**ACTIVITY**
Return the entries exactly. Images are not part of the copy.

Dataset entries
+++
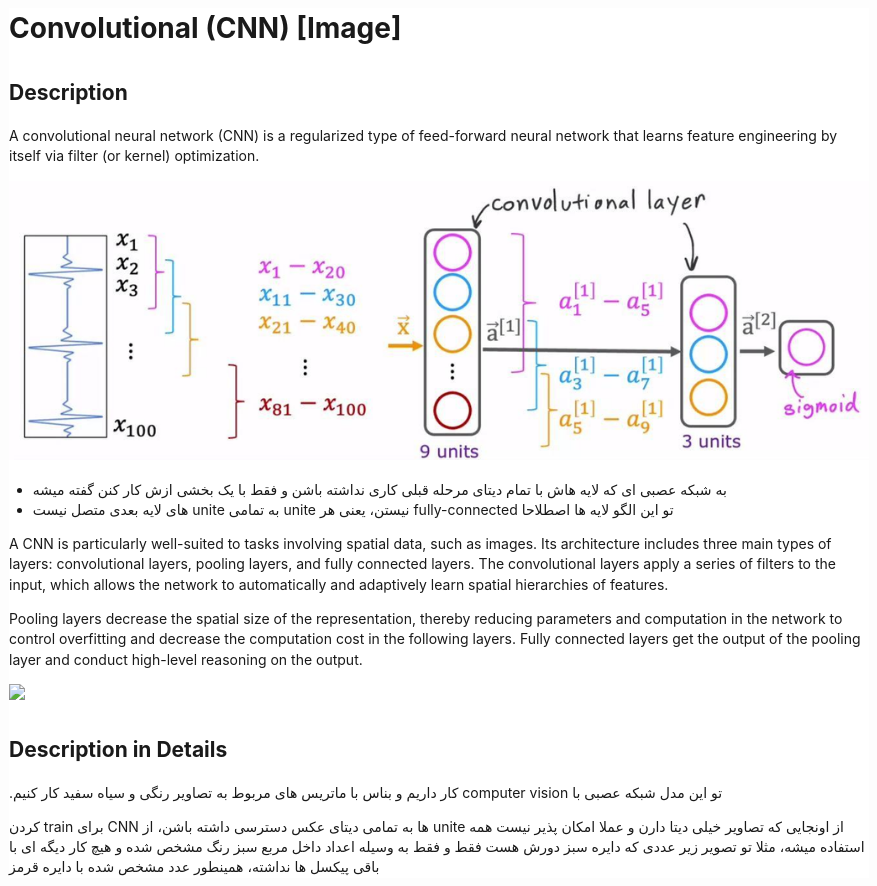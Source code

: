 # Convolutional (CNN) [Image]

## Description

A convolutional neural network (CNN) is a regularized type of feed-forward neural network that learns feature engineering by itself via filter (or kernel) optimization.

![](convolutional/image12.jpg)

- <span dir="rtl">به شبکه عصبی ای که لایه هاش با تمام دیتای مرحله قبلی کاری نداشته باشن و فقط با یک بخشی ازش کار کنن گفته میشه</span>
- <span dir="rtl">تو این الگو لایه ها اصطلاحا fully-connected نیستن، یعنی هر unite به تمامی unite های لایه بعدی متصل نیست</span>

A CNN is particularly well-suited to tasks involving spatial data, such as images.
Its architecture includes three main types of layers: convolutional layers, pooling layers, and fully connected layers.
The convolutional layers apply a series of filters to the input, which allows the network to automatically and adaptively learn spatial hierarchies of features.

Pooling layers decrease the spatial size of the representation, thereby reducing parameters and computation in the network to control overfitting and decrease the computation cost in the following layers.
Fully connected layers get the output of the pooling layer and conduct high-level reasoning on the output.

<img src="image3.png" style="width:5.30072in" />

## Description in Details

<span dir="rtl">تو این مدل شبکه عصبی با computer vision کار داریم و بناس با ماتریس های مربوط به تصاویر رنگی و سیاه سفید کار کنیم.</span>

<span dir="rtl">از اونجایی که تصاویر خیلی دیتا دارن و عملا امکان پذیر نیست همه unite ها به تمامی دیتای عکس دسترسی داشته باشن، از CNN برای train کردن استفاده میشه، مثلا تو تصویر زیر عددی که دایره سبز دورش هست فقط و فقط به وسیله اعداد داخل مربع سبز رنگ مشخص شده و هیچ کار دیگه ای با باقی پیکسل ها نداشته، همینطور عدد مشخص شده با دایره قرمز</span>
+++
**REPLY TO THE TASK**
Source code

: # Convolutional (CNN) [Image]

## Description

A convolutional neural network (CNN) is a regularized type of feed-forward neural network that learns feature engineering by itself via filter (or kernel) optimization.

![](convolutional/image12.jpg)

- <span dir="rtl">به شبکه عصبی ای که لایه هاش با تمام دیتای مرحله قبلی کاری نداشته باشن و فقط با یک بخشی ازش کار کنن گفته میشه</span>
- <span dir="rtl">تو این الگو لایه ها اصطلاحا fully-connected نیستن، یعنی هر unite به تمامی unite های لایه بعدی متصل نیست</span>

A CNN is particularly well-suited to tasks involving spatial data, such as images.
Its architecture includes three main types of layers: convolutional layers, pooling layers, and fully connected layers.
The convolutional layers apply a series of filters to the input, which allows the network to automatically and adaptively learn spatial hierarchies of features.

Pooling layers decrease the spatial size of the representation, thereby reducing parameters and computation in the network to control overfitting and decrease the computation cost in the following layers.
Fully connected layers get the output of the pooling layer and conduct high-level reasoning on the output.

<img src="image3.png" style="width:5.30072in" />

## Description in Details

<span dir="rtl">تو این مدل شبکه عصبی با computer vision کار داریم و بناس با ماتریس های مربوط به تصاویر رنگی و سیاه سفید کار کنیم.</span>

<span dir="rtl">از اونجایی که تصاویر خیلی دیتا دارن و عملا امکان پذیر نیست همه unite ها به تمامی دیتای عکس دسترسی داشته باشن، از CNN برای train کردن استفاده میشه، مثلا تو تصویر زیر عددی که دایره سبز دورش هست فقط و فقط به وسیله اعداد داخل مربع سبز رنگ مشخص شده و هیچ کار دیگه ای با باقی پیکسل ها نداشته، همینطور عدد مشخص شده با دایره قرمز</span>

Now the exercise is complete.